Print everything in the records exactly. Leave the pictures out.
*** Begin section ***
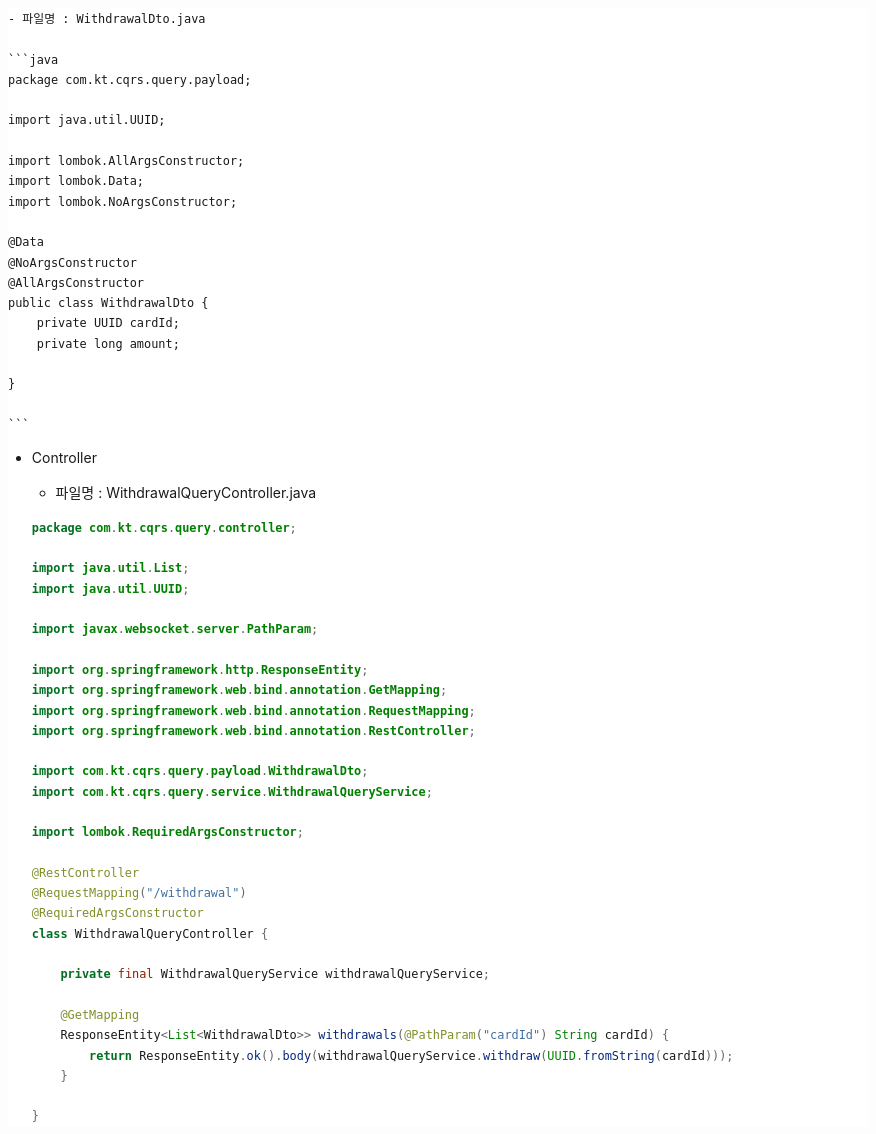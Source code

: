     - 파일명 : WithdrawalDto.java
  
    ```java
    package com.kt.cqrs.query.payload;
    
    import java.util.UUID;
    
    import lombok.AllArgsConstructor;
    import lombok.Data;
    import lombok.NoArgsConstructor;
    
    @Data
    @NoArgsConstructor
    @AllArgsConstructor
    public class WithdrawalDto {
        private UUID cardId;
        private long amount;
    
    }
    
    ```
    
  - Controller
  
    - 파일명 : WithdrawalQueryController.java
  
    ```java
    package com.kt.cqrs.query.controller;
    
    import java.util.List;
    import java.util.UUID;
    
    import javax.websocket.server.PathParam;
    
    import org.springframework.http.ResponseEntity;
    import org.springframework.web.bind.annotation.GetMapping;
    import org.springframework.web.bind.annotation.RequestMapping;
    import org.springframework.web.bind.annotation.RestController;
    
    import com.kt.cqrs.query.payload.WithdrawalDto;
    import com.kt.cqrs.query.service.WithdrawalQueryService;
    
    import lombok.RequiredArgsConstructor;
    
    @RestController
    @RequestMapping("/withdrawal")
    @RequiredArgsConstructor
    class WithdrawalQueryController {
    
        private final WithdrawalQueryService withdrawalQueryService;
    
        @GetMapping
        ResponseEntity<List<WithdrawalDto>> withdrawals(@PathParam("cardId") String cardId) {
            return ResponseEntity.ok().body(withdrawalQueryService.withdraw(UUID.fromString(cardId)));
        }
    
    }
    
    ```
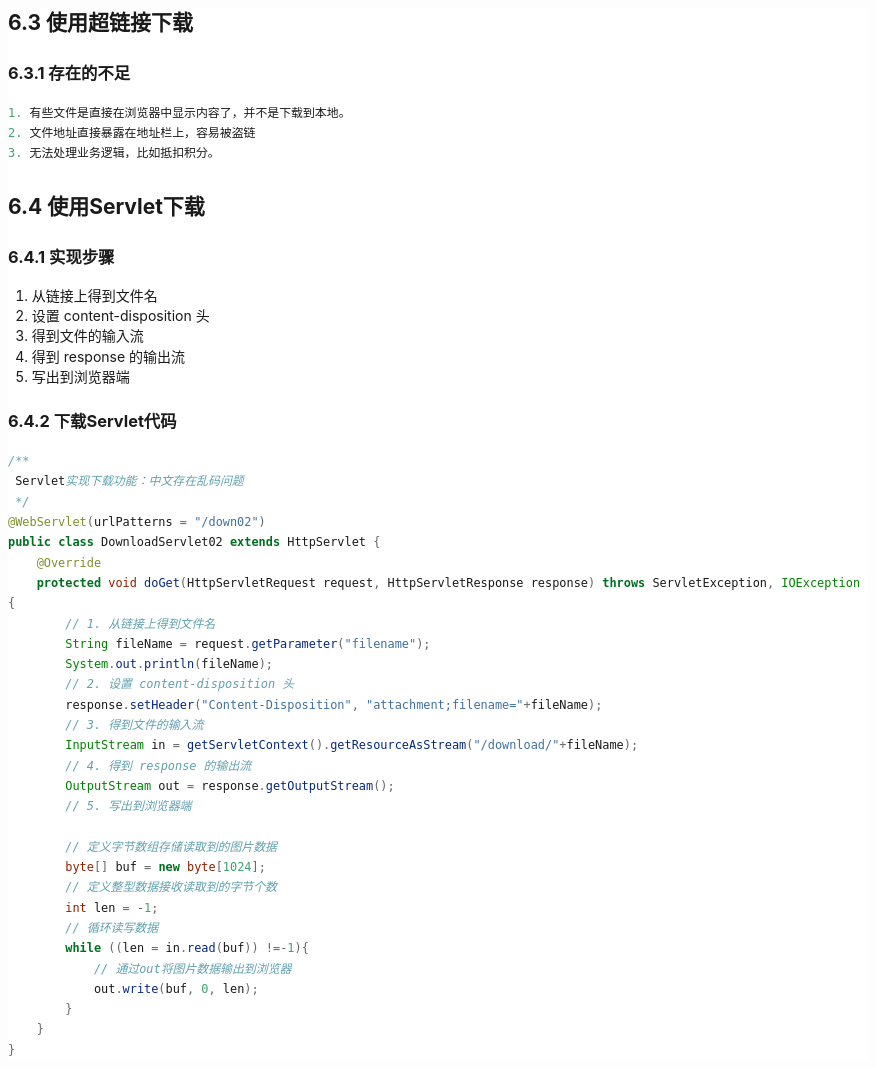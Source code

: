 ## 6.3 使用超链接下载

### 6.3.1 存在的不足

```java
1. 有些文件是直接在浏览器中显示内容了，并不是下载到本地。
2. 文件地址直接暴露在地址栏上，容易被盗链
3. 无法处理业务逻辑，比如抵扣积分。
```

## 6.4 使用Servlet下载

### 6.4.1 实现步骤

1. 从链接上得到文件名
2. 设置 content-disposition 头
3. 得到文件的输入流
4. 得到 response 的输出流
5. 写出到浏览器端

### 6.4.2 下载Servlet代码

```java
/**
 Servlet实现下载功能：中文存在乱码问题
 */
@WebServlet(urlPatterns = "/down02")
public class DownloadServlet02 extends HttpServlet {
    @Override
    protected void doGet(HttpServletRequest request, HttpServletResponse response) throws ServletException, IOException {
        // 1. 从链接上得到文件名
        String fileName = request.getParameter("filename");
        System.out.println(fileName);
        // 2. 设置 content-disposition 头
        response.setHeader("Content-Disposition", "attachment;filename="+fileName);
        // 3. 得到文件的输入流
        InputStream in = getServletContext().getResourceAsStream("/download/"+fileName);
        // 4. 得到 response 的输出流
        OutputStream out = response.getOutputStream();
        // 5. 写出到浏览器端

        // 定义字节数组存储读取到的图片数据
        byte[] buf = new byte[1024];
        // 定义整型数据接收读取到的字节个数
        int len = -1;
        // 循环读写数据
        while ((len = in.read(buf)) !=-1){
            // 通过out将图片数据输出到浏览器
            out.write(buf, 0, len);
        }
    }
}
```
*** End section ***
# [Written response]
Source code

:     - 파일명 : WithdrawalDto.java
  
    ```java
    package com.kt.cqrs.query.payload;
    
    import java.util.UUID;
    
    import lombok.AllArgsConstructor;
    import lombok.Data;
    import lombok.NoArgsConstructor;
    
    @Data
    @NoArgsConstructor
    @AllArgsConstructor
    public class WithdrawalDto {
        private UUID cardId;
        private long amount;
    
    }
    
    ```
    
  - Controller
  
    - 파일명 : WithdrawalQueryController.java
  
    ```java
    package com.kt.cqrs.query.controller;
    
    import java.util.List;
    import java.util.UUID;
    
    import javax.websocket.server.PathParam;
    
    import org.springframework.http.ResponseEntity;
    import org.springframework.web.bind.annotation.GetMapping;
    import org.springframework.web.bind.annotation.RequestMapping;
    import org.springframework.web.bind.annotation.RestController;
    
    import com.kt.cqrs.query.payload.WithdrawalDto;
    import com.kt.cqrs.query.service.WithdrawalQueryService;
    
    import lombok.RequiredArgsConstructor;
    
    @RestController
    @RequestMapping("/withdrawal")
    @RequiredArgsConstructor
    class WithdrawalQueryController {
    
        private final WithdrawalQueryService withdrawalQueryService;
    
        @GetMapping
        ResponseEntity<List<WithdrawalDto>> withdrawals(@PathParam("cardId") String cardId) {
            return ResponseEntity.ok().body(withdrawalQueryService.withdraw(UUID.fromString(cardId)));
        }
    
    }
    
    ```
Source code

: ## 6.3 使用超链接下载

### 6.3.1 存在的不足

```java
1. 有些文件是直接在浏览器中显示内容了，并不是下载到本地。
2. 文件地址直接暴露在地址栏上，容易被盗链
3. 无法处理业务逻辑，比如抵扣积分。
```

## 6.4 使用Servlet下载

### 6.4.1 实现步骤

1. 从链接上得到文件名
2. 设置 content-disposition 头
3. 得到文件的输入流
4. 得到 response 的输出流
5. 写出到浏览器端

### 6.4.2 下载Servlet代码

```java
/**
 Servlet实现下载功能：中文存在乱码问题
 */
@WebServlet(urlPatterns = "/down02")
public class DownloadServlet02 extends HttpServlet {
    @Override
    protected void doGet(HttpServletRequest request, HttpServletResponse response) throws ServletException, IOException {
        // 1. 从链接上得到文件名
        String fileName = request.getParameter("filename");
        System.out.println(fileName);
        // 2. 设置 content-disposition 头
        response.setHeader("Content-Disposition", "attachment;filename="+fileName);
        // 3. 得到文件的输入流
        InputStream in = getServletContext().getResourceAsStream("/download/"+fileName);
        // 4. 得到 response 的输出流
        OutputStream out = response.getOutputStream();
        // 5. 写出到浏览器端

        // 定义字节数组存储读取到的图片数据
        byte[] buf = new byte[1024];
        // 定义整型数据接收读取到的字节个数
        int len = -1;
        // 循环读写数据
        while ((len = in.read(buf)) !=-1){
            // 通过out将图片数据输出到浏览器
            out.write(buf, 0, len);
        }
    }
}
```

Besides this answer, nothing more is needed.